Des armes bio-chimiques contre Bagdad ?

« On veut, dit-il, éliminer la démarcation entre l’armement conventionnel et l’armement nucléaire. Je ne serais pas surpris que les Américains utilisent, sans le dire, des mini-nukes sous le camouflage d’armes maxi-conventionnelles ».

Fort possible également, selon lui, que les forces anglo-américaines utilisent des armes bio-chimiques dans l’assaut contre Bagdad. Ce sont leurs troupes qui ont les masques et les vêtements pour se protéger de ces armes. « Je pense, déclare Michel, qu’ils pourraient utiliser des substances comme celles dont on s’est servi contre les terroristes tchétchènes dans le théâtre à Moscou et, bien entendu, en attribuer la responsabilité à Saddam Hussein ».

Ironie suprême, l’utilisation des armes de destruction massive, qui est le motif officiel de la guerre, sera le fait de l’armée américaine et non des Irakiens !

Un désastre d’une ampleur inégalée

Michel Chossudovsky note que l’expression « dommages collatéraux » n’est plus utilisée par l’État-major américain. « Cela signifie, dit-il, qu’on s’attend à plusieurs morts chez les civils. Il faut craindre que les infrastructures en électricité et en eau soient éventuellement touchées. L’impact sur les chances de survie sera considérable. Nous sommes placés devant un désastre humanitaire d’une ampleur inégalée ».

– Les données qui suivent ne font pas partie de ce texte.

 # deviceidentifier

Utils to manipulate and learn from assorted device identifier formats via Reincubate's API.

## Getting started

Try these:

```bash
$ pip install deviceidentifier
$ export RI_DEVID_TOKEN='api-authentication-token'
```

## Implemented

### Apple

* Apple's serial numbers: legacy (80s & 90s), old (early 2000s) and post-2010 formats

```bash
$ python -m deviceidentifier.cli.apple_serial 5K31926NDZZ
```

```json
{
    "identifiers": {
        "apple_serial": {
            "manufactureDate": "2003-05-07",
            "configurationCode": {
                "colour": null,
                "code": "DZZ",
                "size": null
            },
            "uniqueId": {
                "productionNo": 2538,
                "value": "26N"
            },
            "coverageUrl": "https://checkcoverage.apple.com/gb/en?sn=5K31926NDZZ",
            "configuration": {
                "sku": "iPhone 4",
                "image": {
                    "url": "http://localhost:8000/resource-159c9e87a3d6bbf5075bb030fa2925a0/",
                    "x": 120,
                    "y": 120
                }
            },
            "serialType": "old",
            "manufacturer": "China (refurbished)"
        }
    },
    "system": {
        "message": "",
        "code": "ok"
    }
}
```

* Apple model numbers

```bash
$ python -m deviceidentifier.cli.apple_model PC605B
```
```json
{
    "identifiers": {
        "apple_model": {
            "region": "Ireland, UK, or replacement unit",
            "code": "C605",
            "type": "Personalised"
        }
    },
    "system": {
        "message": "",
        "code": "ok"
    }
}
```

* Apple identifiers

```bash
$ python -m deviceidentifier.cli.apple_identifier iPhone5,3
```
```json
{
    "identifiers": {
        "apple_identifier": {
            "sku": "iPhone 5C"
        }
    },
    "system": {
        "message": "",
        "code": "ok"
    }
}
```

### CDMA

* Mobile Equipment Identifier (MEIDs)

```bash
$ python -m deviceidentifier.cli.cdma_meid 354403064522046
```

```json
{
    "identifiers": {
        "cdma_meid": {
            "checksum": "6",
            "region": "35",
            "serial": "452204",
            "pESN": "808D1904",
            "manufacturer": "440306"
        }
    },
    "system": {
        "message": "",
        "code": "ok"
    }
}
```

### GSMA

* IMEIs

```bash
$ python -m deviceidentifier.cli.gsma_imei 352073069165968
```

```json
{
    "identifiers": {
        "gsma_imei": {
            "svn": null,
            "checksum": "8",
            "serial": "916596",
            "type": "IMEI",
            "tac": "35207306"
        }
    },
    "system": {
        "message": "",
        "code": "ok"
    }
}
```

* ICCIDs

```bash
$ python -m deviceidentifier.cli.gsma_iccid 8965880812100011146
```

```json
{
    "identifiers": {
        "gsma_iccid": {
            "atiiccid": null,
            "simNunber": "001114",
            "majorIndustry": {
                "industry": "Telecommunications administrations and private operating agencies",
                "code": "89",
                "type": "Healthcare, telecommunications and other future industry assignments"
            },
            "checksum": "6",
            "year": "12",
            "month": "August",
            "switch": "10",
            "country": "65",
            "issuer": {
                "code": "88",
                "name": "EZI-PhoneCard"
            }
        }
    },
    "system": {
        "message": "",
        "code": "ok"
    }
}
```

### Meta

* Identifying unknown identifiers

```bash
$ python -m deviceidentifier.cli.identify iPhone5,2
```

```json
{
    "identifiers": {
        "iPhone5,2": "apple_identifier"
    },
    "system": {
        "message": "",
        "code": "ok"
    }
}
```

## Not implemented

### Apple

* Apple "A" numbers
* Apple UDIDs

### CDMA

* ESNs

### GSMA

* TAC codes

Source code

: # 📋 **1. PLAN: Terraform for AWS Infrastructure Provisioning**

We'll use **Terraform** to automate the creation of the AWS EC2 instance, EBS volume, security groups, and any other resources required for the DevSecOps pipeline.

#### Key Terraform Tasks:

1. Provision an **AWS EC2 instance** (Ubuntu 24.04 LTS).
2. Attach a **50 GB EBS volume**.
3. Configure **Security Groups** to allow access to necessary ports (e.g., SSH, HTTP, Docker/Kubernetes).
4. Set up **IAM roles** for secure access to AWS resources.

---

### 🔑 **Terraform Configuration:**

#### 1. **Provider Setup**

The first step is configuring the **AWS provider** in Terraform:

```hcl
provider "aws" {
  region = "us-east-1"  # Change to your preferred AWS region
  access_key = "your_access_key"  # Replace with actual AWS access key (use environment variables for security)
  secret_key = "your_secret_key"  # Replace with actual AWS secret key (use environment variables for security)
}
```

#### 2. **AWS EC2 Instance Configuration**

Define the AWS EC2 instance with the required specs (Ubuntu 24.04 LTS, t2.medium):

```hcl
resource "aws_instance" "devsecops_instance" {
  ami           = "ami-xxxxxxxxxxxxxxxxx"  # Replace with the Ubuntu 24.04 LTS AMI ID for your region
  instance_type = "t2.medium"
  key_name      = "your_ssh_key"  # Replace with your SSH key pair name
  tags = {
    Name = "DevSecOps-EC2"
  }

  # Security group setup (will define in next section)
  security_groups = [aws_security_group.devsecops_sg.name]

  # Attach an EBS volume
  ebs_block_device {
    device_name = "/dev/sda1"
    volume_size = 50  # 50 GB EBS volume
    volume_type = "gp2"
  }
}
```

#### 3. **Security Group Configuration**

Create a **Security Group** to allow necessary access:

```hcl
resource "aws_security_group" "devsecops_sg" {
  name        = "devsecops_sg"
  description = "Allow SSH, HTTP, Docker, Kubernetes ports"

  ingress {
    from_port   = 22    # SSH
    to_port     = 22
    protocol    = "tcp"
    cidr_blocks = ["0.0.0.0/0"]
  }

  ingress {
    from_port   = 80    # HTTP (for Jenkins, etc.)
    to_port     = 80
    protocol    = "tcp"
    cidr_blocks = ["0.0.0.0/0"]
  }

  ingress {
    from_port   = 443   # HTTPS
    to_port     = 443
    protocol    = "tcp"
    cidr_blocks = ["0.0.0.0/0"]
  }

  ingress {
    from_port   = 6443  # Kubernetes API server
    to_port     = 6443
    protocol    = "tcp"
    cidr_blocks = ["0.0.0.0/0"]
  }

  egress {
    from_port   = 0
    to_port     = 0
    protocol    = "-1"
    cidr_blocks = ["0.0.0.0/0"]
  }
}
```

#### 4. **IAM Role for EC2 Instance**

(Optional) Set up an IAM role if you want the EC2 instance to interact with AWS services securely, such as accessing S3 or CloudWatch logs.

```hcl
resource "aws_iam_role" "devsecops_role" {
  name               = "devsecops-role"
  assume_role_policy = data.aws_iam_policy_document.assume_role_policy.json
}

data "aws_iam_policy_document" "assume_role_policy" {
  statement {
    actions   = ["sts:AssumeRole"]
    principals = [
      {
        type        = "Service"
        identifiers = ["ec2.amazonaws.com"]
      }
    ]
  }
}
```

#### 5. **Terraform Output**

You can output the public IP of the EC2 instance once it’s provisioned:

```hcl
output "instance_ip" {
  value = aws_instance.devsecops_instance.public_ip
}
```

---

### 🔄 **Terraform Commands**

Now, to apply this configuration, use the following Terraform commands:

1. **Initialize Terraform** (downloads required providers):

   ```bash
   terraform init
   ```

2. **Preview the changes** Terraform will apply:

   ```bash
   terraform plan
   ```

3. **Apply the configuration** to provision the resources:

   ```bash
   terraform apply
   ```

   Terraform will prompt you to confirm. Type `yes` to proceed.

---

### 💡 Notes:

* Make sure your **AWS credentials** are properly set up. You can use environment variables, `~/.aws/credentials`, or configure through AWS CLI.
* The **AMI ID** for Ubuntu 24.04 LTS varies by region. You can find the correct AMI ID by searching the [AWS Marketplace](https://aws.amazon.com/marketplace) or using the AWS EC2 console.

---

Code orange sur la démocratie

Michel Chossudovsky craint un dérapage démocratique grave aux États-Unis. L’administration Bush est discréditée et va s’accrocher par tous les moyens. Il pense que seront utilisées contre les opposants à la guerre les mesures en place pour soi-disant lutter contre le terrorisme, comme les niveaux d’alerte et les législations restreignant ou niant les droits civiques comme le Patriot Act.

Si la qualité de l’information, en provenance de la Maison Blanche, est de même nature que celle des derniers mois, nous pouvons nous attendre à une campagne de désinformation inégalée.

« Le rapport présenté par Colin Powell pour justifier la guerre, rappelle M. Chossudovsky, a été taillé en pièces. Il a été prouvé qu’il était constitué de plagiats d`un étudiant au doctorat, de pièces préfabriquées et il a été réfuté par M. Blix et les inspecteurs sur le terrain. On a parlé d’une alliance entre Ben Laden et Saddam Hussein, mais toutes les sources la démentent », ajoute l’auteur de Guerre et Mondialisation, un ouvrage dans lequel il démontre qu’il y a beaucoup plus de liens entre la famille Ben Laden et la famille Bush qu’entre Ben Laden et Saddam Hussein.

Vers un État policier

Il a aussi été révélé par le FBI que les niveaux d’alerte de code orange ont été proclamés sur la base d’informations fabriquées par la CIA. La dernière soi-disant cassette de Ben Laden était dans la poche de Colin Powell avant d’être diffusée. « On crée un état de paranoïa comme en témoigne l’achat par les Américains de masques à gaz et de matériel pour calfeutrer leurs maisons, souligne le professeur Chossudovsky. On va fabriquer de fausses menaces et les utiliser pour arrêter les opposants. On se dirige vers un État policier et je ne serais pas surpris qu’on impose éventuellement la Loi martiale lorsque le mouvement d’opposition prendra de l’ampleur ».

La situation risque de devenir explosive, car l’administration Bush est discréditée et l’opposition à la guerre est importante. « Même des journaux comme le New York Times se sont prononcés contre la guerre », rappelle-t-il.

Le mouvement pour la paix doit poser la question du pouvoir

Michel Chossudovsky ne croit pas que le mouvement pour la paix, malgré son ampleur et sa capacité de mobilisation, soit aujourd’hui à la hauteur des enjeux.

« On a misé jusqu’ici sur des manifestation ponctuelles. C’est bien. Mais il faut aller plus loin. Il faut mettre en place des structures permanentes, un réseau qui pourra organiser la résistance aux gouvernements ».

Aux États-Unis, dit-il, « nous assistons à une criminalisation du pouvoir. L’administration Bush viole clairement la Charte de Nuremberg. Nous avons affaire à un crime contre l’humanité. Il faudra plus que des pétitions pour changer la situation. Il est essentiel que le mouvement pour la paix remette en question le pouvoir », conclut-il.